Licence with no provision for termination – implied term

The Hong Kong Polytechnic University v Rehabaid Society ([2022] HKCFI 2830) concerned a licence granted by the Hong Kong Polytechnic University (‘the licensor’) to Rehabaid Society (‘the licensee’) in 1988.

The licence contained no express provision as to how it could be ended.

Part of the motivation for the grant of the licence was that the parties foresaw the possibility of fruitful collaboration between the licensee and the licensor’s Rehabilitation Engineering Centre (‘the REC’).

This collaboration ceased and the licensor was very short of space for its other activities.

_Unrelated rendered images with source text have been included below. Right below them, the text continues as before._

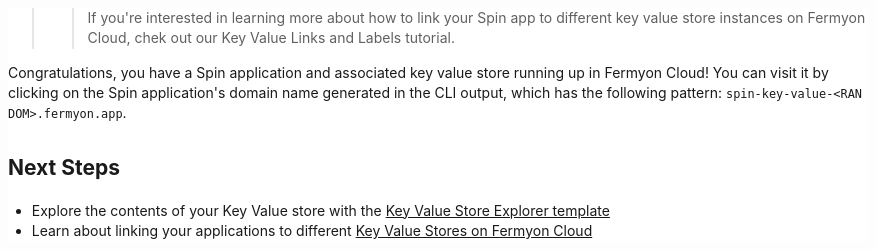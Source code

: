 >> If you're interested in learning more about how to link your Spin app to different key value store instances on Fermyon Cloud, chek out our Key Value Links and Labels tutorial. 

Congratulations, you have a Spin application and associated key value store running up in Fermyon Cloud! You can visit it by clicking on the Spin application's domain name generated in the CLI output, which has the following pattern: `spin-key-value-<RANDOM>.fermyon.app`. 

## Next Steps

* Explore the contents of your Key Value store with the [Key Value Store Explorer template](https://developer.fermyon.com/hub/preview/template_kv_explorer)
* Learn about linking your applications to different [Key Value Stores on Fermyon Cloud](../../cloud/kv-cloud-tutorial.md) 

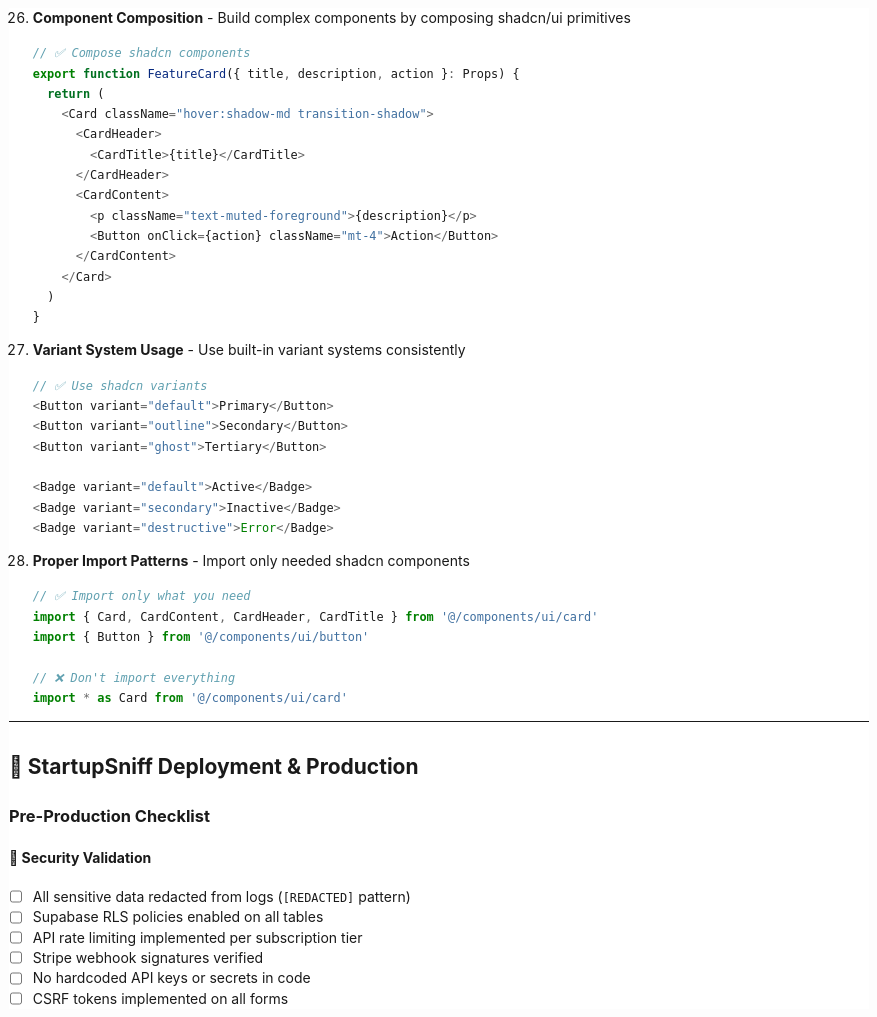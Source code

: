 26. **Component Composition** - Build complex components by composing shadcn/ui primitives
    ```typescript
    // ✅ Compose shadcn components
    export function FeatureCard({ title, description, action }: Props) {
      return (
        <Card className="hover:shadow-md transition-shadow">
          <CardHeader>
            <CardTitle>{title}</CardTitle>
          </CardHeader>
          <CardContent>
            <p className="text-muted-foreground">{description}</p>
            <Button onClick={action} className="mt-4">Action</Button>
          </CardContent>
        </Card>
      )
    }
    ```

27. **Variant System Usage** - Use built-in variant systems consistently
    ```typescript
    // ✅ Use shadcn variants
    <Button variant="default">Primary</Button>
    <Button variant="outline">Secondary</Button>
    <Button variant="ghost">Tertiary</Button>
    
    <Badge variant="default">Active</Badge>
    <Badge variant="secondary">Inactive</Badge>
    <Badge variant="destructive">Error</Badge>
    ```

28. **Proper Import Patterns** - Import only needed shadcn components
    ```typescript
    // ✅ Import only what you need
    import { Card, CardContent, CardHeader, CardTitle } from '@/components/ui/card'
    import { Button } from '@/components/ui/button'
    
    // ❌ Don't import everything
    import * as Card from '@/components/ui/card'
    ```

---

## 🚀 StartupSniff Deployment & Production

### Pre-Production Checklist

#### 🔐 Security Validation
- [ ] All sensitive data redacted from logs (`[REDACTED]` pattern)
- [ ] Supabase RLS policies enabled on all tables
- [ ] API rate limiting implemented per subscription tier
- [ ] Stripe webhook signatures verified
- [ ] No hardcoded API keys or secrets in code
- [ ] CSRF tokens implemented on all forms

It argued that there was an implied term that the licence was revocable on reasonable notice should the collaboration between the licensee and the REC end.

The licensee argued that the licence was intended to be irrevocable.

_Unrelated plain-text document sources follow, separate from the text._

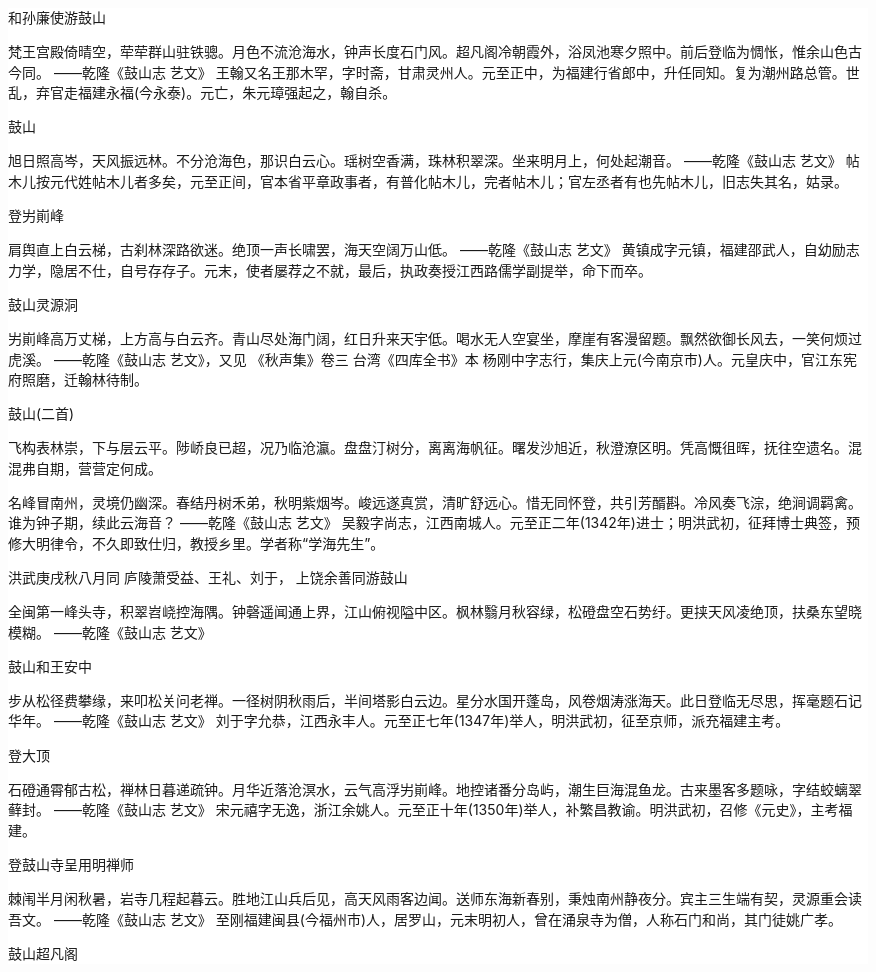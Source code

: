 和孙廉使游鼓山

梵王宫殿倚晴空，荦荦群山驻铁骢。月色不流沧海水，钟声长度石门风。超凡阁冷朝霞外，浴凤池寒夕照中。前后登临为惆怅，惟余山色古今同。
——乾隆《鼓山志 艺文》
王翰又名王那木罕，字时斋，甘肃灵州人。元至正中，为福建行省郎中，升任同知。复为潮州路总管。世乱，弃官走福建永福(今永泰)。元亡，朱元璋强起之，翰自杀。

鼓山

旭日照高岑，天风振远林。不分沧海色，那识白云心。瑶树空香满，珠林积翠深。坐来明月上，何处起潮音。
——乾隆《鼓山志 艺文》
帖木儿按元代姓帖木儿者多矣，元至正间，官本省平章政事者，有普化帖木儿，完者帖木儿；官左丞者有也先帖木儿，旧志失其名，姑录。

登屴崱峰

肩舆直上白云梯，古刹林深路欲迷。绝顶一声长啸罢，海天空阔万山低。
——乾隆《鼓山志 艺文》
黄镇成字元镇，福建邵武人，自幼励志力学，隐居不仕，自号存存子。元末，使者屡荐之不就，最后，执政奏授江西路儒学副提举，命下而卒。

鼓山灵源洞

屴崱峰高万丈梯，上方高与白云齐。青山尽处海门阔，红日升来天宇低。喝水无人空宴坐，摩崖有客漫留题。飘然欲御长风去，一笑何烦过虎溪。
——乾隆《鼓山志 艺文》，又见
《秋声集》卷三
台湾《四库全书》本
杨刚中字志行，集庆上元(今南京市)人。元皇庆中，官江东宪府照磨，迁翰林待制。

鼓山(二首)

飞构表林崇，下与层云平。陟峤良已超，况乃临沧瀛。盘盘汀树分，离离海帆征。曙发沙旭近，秋澄潦区明。凭高慨徂晖，抚往空遗名。混混弗自期，营营定何成。

名峰冒南州，灵境仍幽深。春结丹树禾弟，秋明紫烟岑。峻远遂真赏，清旷舒远心。惜无同怀登，共引芳醑斟。冷风奏飞淙，绝涧调羁禽。谁为钟子期，续此云海音？
——乾隆《鼓山志 艺文》
吴毅字尚志，江西南城人。元至正二年(1342年)进士；明洪武初，征拜博士典签，预修大明律令，不久即致仕归，教授乡里。学者称“学海先生”。

洪武庚戌秋八月同
庐陵萧受益、王礼、刘于，
上饶余善同游鼓山

全闽第一峰头寺，积翠岧峣控海隅。钟磬遥闻通上界，江山俯视隘中区。枫林翳月秋容绿，松磴盘空石势纡。更挟天风凌绝顶，扶桑东望晓模糊。
——乾隆《鼓山志 艺文》

鼓山和王安中

步从松径费攀缘，来叩松关问老禅。一径树阴秋雨后，半间塔影白云边。星分水国开蓬岛，风卷烟涛涨海天。此日登临无尽思，挥毫题石记华年。
——乾隆《鼓山志 艺文》
刘于字允恭，江西永丰人。元至正七年(1347年)举人，明洪武初，征至京师，派充福建主考。

登大顶

石磴通霄郁古松，禅林日暮递疏钟。月华近落沧溟水，云气高浮屴崱峰。地控诸番分岛屿，潮生巨海混鱼龙。古来墨客多题咏，字结蛟螭翠藓封。
——乾隆《鼓山志 艺文》
宋元禧字无逸，浙江余姚人。元至正十年(1350年)举人，补繁昌教谕。明洪武初，召修《元史》，主考福建。

登鼓山寺呈用明禅师

棘闱半月闲秋暑，岩寺几程起暮云。胜地江山兵后见，高天风雨客边闻。送师东海新春别，秉烛南州静夜分。宾主三生端有契，灵源重会读吾文。
——乾隆《鼓山志 艺文》
至刚福建闽县(今福州市)人，居罗山，元末明初人，曾在涌泉寺为僧，人称石门和尚，其门徒姚广孝。

鼓山超凡阁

The court agreed that whether a licence was revocable or not depended on the proper construction of its terms ([73]).

The party who seeks to terminate the licence has the burden of proving its right to do so ([82]).

The court reviewed the law on implied terms (Marks & Spencer plc v BNP Paribas Securities Services Trust Co (Jersey) Limited [2016] AC 742 and Lo Yuk Sui v Fubon Bank (Hong Kong) Limited [2019] HKCA 261).

The court found on the facts that there was no implied term that the licence would end should the collaboration between the licensee and the REC cease.

The licensor’s claim that it was entitled to possession was dismissed and specific performance of the licence was ordered.

This did not mean that the court accepted that the licence was irrevocable ([125]) only that it could not be revoked in the circumstances argued for by the licensor.